Entries taken from a collection
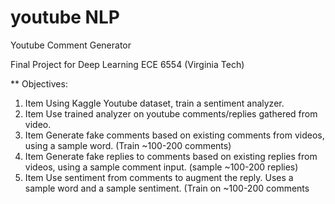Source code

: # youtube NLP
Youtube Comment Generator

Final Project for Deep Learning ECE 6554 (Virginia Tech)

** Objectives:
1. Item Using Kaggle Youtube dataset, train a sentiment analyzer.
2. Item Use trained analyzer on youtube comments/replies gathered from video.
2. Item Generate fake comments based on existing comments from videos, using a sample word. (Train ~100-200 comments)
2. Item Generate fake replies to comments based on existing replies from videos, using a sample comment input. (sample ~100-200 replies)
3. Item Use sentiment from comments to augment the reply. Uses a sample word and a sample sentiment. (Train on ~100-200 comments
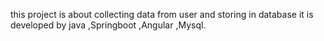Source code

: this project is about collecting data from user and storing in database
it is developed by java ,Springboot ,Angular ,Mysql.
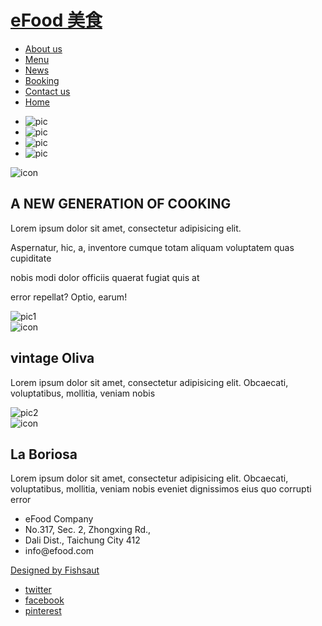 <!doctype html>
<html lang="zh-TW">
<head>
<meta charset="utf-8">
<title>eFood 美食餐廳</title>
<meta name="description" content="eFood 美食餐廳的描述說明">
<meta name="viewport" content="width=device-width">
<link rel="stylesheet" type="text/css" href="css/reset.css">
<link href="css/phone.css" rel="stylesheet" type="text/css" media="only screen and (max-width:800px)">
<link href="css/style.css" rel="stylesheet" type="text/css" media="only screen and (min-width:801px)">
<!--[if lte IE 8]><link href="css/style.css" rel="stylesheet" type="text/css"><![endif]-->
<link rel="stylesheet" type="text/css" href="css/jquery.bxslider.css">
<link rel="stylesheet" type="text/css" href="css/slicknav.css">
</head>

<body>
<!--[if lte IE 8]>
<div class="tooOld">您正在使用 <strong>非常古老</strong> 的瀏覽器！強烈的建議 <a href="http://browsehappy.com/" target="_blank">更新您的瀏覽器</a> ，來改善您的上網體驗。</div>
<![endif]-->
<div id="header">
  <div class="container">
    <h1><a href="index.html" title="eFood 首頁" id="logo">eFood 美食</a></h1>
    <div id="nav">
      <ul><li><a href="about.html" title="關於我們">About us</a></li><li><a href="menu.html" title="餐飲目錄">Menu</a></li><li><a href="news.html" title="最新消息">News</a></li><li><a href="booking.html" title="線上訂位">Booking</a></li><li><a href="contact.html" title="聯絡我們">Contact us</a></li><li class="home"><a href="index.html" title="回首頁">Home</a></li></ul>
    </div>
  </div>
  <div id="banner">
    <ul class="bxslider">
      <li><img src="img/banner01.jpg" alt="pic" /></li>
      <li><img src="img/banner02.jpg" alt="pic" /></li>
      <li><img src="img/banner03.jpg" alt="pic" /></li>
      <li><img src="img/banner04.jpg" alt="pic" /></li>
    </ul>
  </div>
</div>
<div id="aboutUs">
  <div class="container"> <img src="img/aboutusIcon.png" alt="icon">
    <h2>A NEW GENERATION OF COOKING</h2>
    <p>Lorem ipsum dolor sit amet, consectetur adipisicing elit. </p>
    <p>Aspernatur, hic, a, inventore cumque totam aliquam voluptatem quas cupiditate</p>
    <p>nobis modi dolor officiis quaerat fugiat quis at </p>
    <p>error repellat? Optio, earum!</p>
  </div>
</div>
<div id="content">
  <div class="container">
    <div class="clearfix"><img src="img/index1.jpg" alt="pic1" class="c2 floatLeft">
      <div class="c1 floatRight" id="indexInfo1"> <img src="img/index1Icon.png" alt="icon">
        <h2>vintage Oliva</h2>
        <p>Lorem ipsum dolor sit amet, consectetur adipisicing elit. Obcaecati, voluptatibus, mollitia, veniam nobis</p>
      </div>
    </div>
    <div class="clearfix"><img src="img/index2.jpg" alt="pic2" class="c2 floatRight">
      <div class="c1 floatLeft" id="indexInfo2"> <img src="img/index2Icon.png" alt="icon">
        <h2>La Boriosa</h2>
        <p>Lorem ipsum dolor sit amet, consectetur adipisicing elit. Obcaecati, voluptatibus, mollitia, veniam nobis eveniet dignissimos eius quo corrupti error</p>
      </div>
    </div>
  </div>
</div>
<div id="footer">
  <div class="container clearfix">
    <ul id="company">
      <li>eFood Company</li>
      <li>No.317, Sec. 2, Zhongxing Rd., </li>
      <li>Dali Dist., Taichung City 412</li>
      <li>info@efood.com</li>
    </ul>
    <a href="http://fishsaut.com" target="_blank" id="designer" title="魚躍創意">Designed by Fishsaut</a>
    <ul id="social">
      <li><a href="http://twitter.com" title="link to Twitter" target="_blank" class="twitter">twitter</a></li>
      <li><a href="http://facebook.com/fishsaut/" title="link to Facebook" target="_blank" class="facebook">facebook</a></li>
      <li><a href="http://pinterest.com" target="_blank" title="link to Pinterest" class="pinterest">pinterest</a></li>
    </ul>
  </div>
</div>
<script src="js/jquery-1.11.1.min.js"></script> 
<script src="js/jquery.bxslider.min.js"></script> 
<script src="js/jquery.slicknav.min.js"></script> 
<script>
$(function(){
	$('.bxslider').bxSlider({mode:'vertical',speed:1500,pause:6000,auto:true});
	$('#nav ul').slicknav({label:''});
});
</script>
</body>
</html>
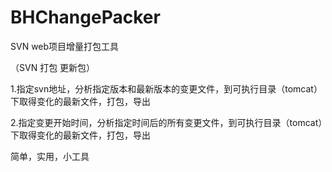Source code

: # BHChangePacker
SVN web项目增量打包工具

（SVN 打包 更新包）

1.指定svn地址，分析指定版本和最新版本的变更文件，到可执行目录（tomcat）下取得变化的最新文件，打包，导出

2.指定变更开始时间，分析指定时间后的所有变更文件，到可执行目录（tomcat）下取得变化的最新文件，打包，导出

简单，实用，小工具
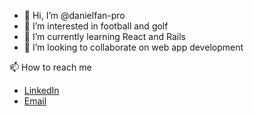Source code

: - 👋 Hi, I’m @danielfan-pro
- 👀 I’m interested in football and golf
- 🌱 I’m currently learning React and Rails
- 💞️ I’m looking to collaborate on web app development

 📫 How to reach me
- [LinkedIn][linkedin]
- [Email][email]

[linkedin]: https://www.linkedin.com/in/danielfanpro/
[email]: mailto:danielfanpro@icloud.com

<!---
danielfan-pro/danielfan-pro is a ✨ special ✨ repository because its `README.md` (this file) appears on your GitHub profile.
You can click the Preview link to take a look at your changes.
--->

▶ THE TASK
For each line above that contains the word "sentiment", give the line as it is written.

▶ PROBLEM SOLUTION
1. Item Using Kaggle Youtube dataset, train a sentiment analyzer.
3. Item Use sentiment from comments to augment the reply. Uses a sample word and a sample sentiment. (Train on ~100-200 comments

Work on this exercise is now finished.